What's news:No Way Home is thumbing its nose at Omicron and breaking all sorts of box office records. Kevin Feige and Amy Pascal confirm more Tom Holland-led Spider-Man is on the way. West Side Story dropped a huge 67 percent in its second week of release. YouTube TV and Disney settle their differences. Rapper Drakeo the Ruler died after being stabbed at a L.A. music festival. Plus: L.A. critics follow those in New York, D.C. and Boston and name Drive My Car best film — Abid Rahman
'No Way Home' Soars to Record $253M U.S. Opening, $587M Globally
►Dream start for Sony/Marvel, nightmare for GDT. Spider-Man: No Way Home spun a record-breaking web in its box office debut, grossing $253 million from 4,336 theaters to secure the third-biggest domestic opening of all time at the box office despite growing worries over the COVID-19 Omicron variant.
Overseas, where Omicron is even more of a concern in certain markets, No Way Home also made history, grossing $334.2 million for a global total of $587.2 million (all without China). That's the No. 3 global opening ever, not adjusted for inflation.

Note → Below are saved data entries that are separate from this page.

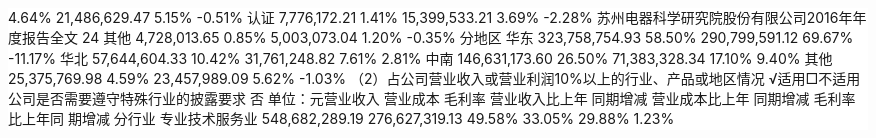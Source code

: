 4.64%
21,486,629.47
5.15%
-0.51%
认证
7,776,172.21
1.41%
15,399,533.21
3.69%
-2.28%
苏州电器科学研究院股份有限公司2016年年度报告全文
24
其他
4,728,013.65
0.85%
5,003,073.04
1.20%
-0.35%
分地区
华东
323,758,754.93
58.50%
290,799,591.12
69.67%
-11.17%
华北
57,644,604.33
10.42%
31,761,248.82
7.61%
2.81%
中南
146,631,173.60
26.50%
71,383,328.34
17.10%
9.40%
其他
25,375,769.98
4.59%
23,457,989.09
5.62%
-1.03%
（2）占公司营业收入或营业利润10%以上的行业、产品或地区情况
√适用□不适用
公司是否需要遵守特殊行业的披露要求
否
单位：元营业收入
营业成本
毛利率
营业收入比上年
同期增减
营业成本比上年
同期增减
毛利率比上年同
期增减
分行业
专业技术服务业
548,682,289.19
276,627,319.13
49.58%
33.05%
29.88%
1.23%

THR's Pamela McClintock writes that even as No Way Home prospered, Guillermo Del Toro’s Nightmare Alley became the latest adult-skewing title to disappoint, with a fifth-place weekend opening of $3 million range despite a well-known director and A-list cast. And Steven Spielberg’s West Side Story tumbled a steep 67 percent in its second weekend, furthering the narrative that midrange movies and adult-skewing films are an endangered species theatrically amid the rise of streaming. The box office report.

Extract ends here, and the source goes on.